Eddie, her little brown and white dog, galloped up the steps in front, nearly tripping her up. He sniffed hard at the door and let out a flurry of suspicious yelps.
“It could be someone coming to rent the second-floor rooms,” Maisie told him, suddenly hopeful. She smoothed down her apron. “Shh, Eddie! We don’t want to put them off.”
The second-floor rooms of Gran’s boarding house had been empty for a while, which meant money was tight. Maisie hadn’t had a penny to spend on toffees for many weeks, and Gran looked worried all the time – there was a thin line between her eyebrows, which never went away.
But when Maisie swung open the front door, a boy was standing there with a parcel, and Maisie could see a carrier’s cart waiting in the road for him.
“Hurry up, lad!” the man driving the cart called impatiently.
“Mrs Sarah Hitchins and Miss Maisie Hitchins?” the boy gabbled, thrusting the parcel at Maisie.
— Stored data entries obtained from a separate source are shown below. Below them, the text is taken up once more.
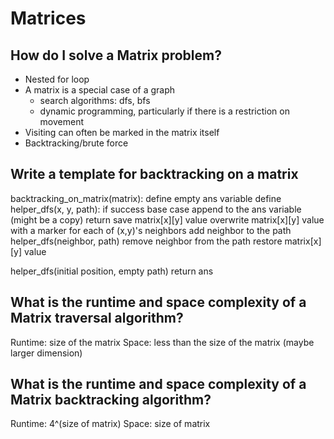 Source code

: # Matrices

## How do I solve a Matrix problem?

- Nested for loop
- A matrix is a special case of a graph
  - search algorithms: dfs, bfs
  - dynamic programming, particularly if
    there is a restriction on movement
- Visiting can often be marked in the matrix
  itself
- Backtracking/brute force

## Write a template for backtracking on a matrix

backtracking_on_matrix(matrix):
  define empty ans variable
  define helper_dfs(x, y, path):
    if success base case
       append to the ans variable (might be a copy)
       return
    save matrix[x][y] value
    overwrite matrix[x][y] value with a marker
    for each of (x,y)'s neighbors
      add neighbor to the path
      helper_dfs(neighbor, path)
      remove neighbor from the path
    restore matrix[x][y] value

  helper_dfs(initial position, empty path)
  return ans
  
## What is the runtime and space complexity of a Matrix traversal algorithm?

Runtime: size of the matrix
Space: less than the size of the matrix (maybe larger dimension)

## What is the runtime and space complexity of a Matrix backtracking algorithm?

Runtime: 4^(size of matrix)
Space: size of matrix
“Yes. That’s me – I mean, I’m Maisie—”
Before she could finish her sentence, the boy was off, leaping back on to the box of the cart. The driver slapped the reins on the horse’s neck and made chirruping noises to send him on his way.
Maisie stared down at the parcel in her arms. Eddie scrabbled at her skirt, yapping and trying to sniff at the cloth-wrapped bundle.
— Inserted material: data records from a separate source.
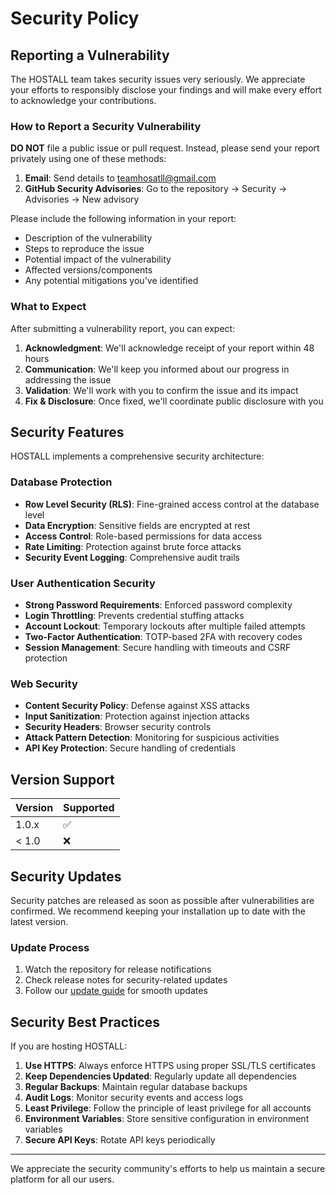 # Security Policy

## Reporting a Vulnerability

The HOSTALL team takes security issues very seriously. We appreciate your efforts to responsibly disclose your findings and will make every effort to acknowledge your contributions.

### How to Report a Security Vulnerability

**DO NOT** file a public issue or pull request. Instead, please send your report privately using one of these methods:

1. **Email**: Send details to teamhosatll@gmail.com
2. **GitHub Security Advisories**: Go to the repository → Security → Advisories → New advisory

Please include the following information in your report:

- Description of the vulnerability
- Steps to reproduce the issue
- Potential impact of the vulnerability
- Affected versions/components
- Any potential mitigations you've identified

### What to Expect

After submitting a vulnerability report, you can expect:

1. **Acknowledgment**: We'll acknowledge receipt of your report within 48 hours
2. **Communication**: We'll keep you informed about our progress in addressing the issue
3. **Validation**: We'll work with you to confirm the issue and its impact
4. **Fix & Disclosure**: Once fixed, we'll coordinate public disclosure with you

## Security Features

HOSTALL implements a comprehensive security architecture:

### Database Protection
- **Row Level Security (RLS)**: Fine-grained access control at the database level
- **Data Encryption**: Sensitive fields are encrypted at rest
- **Access Control**: Role-based permissions for data access
- **Rate Limiting**: Protection against brute force attacks
- **Security Event Logging**: Comprehensive audit trails

### User Authentication Security
- **Strong Password Requirements**: Enforced password complexity
- **Login Throttling**: Prevents credential stuffing attacks
- **Account Lockout**: Temporary lockouts after multiple failed attempts
- **Two-Factor Authentication**: TOTP-based 2FA with recovery codes
- **Session Management**: Secure handling with timeouts and CSRF protection

### Web Security
- **Content Security Policy**: Defense against XSS attacks
- **Input Sanitization**: Protection against injection attacks
- **Security Headers**: Browser security controls
- **Attack Pattern Detection**: Monitoring for suspicious activities
- **API Key Protection**: Secure handling of credentials

## Version Support

| Version | Supported          |
| ------- | ------------------ |
| 1.0.x   | :white_check_mark: |
| < 1.0   | :x:                |

## Security Updates

Security patches are released as soon as possible after vulnerabilities are confirmed. We recommend keeping your installation up to date with the latest version.

### Update Process

1. Watch the repository for release notifications
2. Check release notes for security-related updates
3. Follow our [update guide](https://docs.hostall.org/updates) for smooth updates

## Security Best Practices

If you are hosting HOSTALL:

1. **Use HTTPS**: Always enforce HTTPS using proper SSL/TLS certificates
2. **Keep Dependencies Updated**: Regularly update all dependencies
3. **Regular Backups**: Maintain regular database backups
4. **Audit Logs**: Monitor security events and access logs
5. **Least Privilege**: Follow the principle of least privilege for all accounts
6. **Environment Variables**: Store sensitive configuration in environment variables
7. **Secure API Keys**: Rotate API keys periodically

---

We appreciate the security community's efforts to help us maintain a secure platform for all our users.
“I thought it would be for Professor Tobin,” Maisie murmured. “He’s always getting strange things sent from abroad. No, Eddie, you’re not to bite it!” Holding the parcel up high, she walked slowly back into the hallway and pushed the door shut.
Professor Tobin’s last parcel had come from a friend of his who was working somewhere in Italy, and had contained rare butterflies pinned on to a card, along with a large sausage. It had reached the professor slightly chewed…
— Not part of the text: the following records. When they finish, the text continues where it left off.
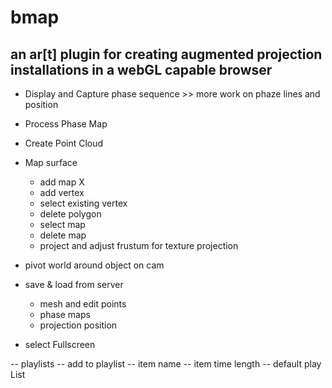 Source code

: # bmap
an ar[t] plugin for creating augmented projection installations in a webGL capable browser 
---------

* Display and Capture phase sequence >>  more work on phaze lines and position

* Process Phase Map

* Create Point Cloud

* Map surface 
	* add map X
	* add vertex 
	* select existing vertex 
	* delete polygon 
	* select map
	* delete map
	* project and adjust frustum for texture projection	

* pivot world around object on cam 

* save & load from server
	* mesh and edit points
	* phase maps
	* projection position

* select Fullscreen

-- playlists
	-- 	add to playlist
		-- item name
		-- item time length
		-- default play List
“It really is for Gran and me. I can’t tell from the writing, the label’s a bit smudged, but do you think…?” Maisie suddenly broke into a run, galloping headlong down the stairs and bursting into the kitchen. “Gran! Gran! Look!”
“Whatever’s the matter, Maisie?” Gran stared at her over the cup of tea she was holding.
“A parcel – for both of us! Is it… Is it from Father, do you think? The writing’s smeared – I wasn’t sure.”
Gran put down the teacup, her hands shaking so that it jingled in its saucer. “Your father! Oh, Maisie, has he sent us something?”
“I’m not sure we’ll ever be able to get into it to find out,” Maisie muttered, fingering the knotted lengths of string that wound around the parcel. “I suppose he is a sailor, tying rope is part of his job. Gran, can we cut them, please? It’ll take years to undo all these knots!”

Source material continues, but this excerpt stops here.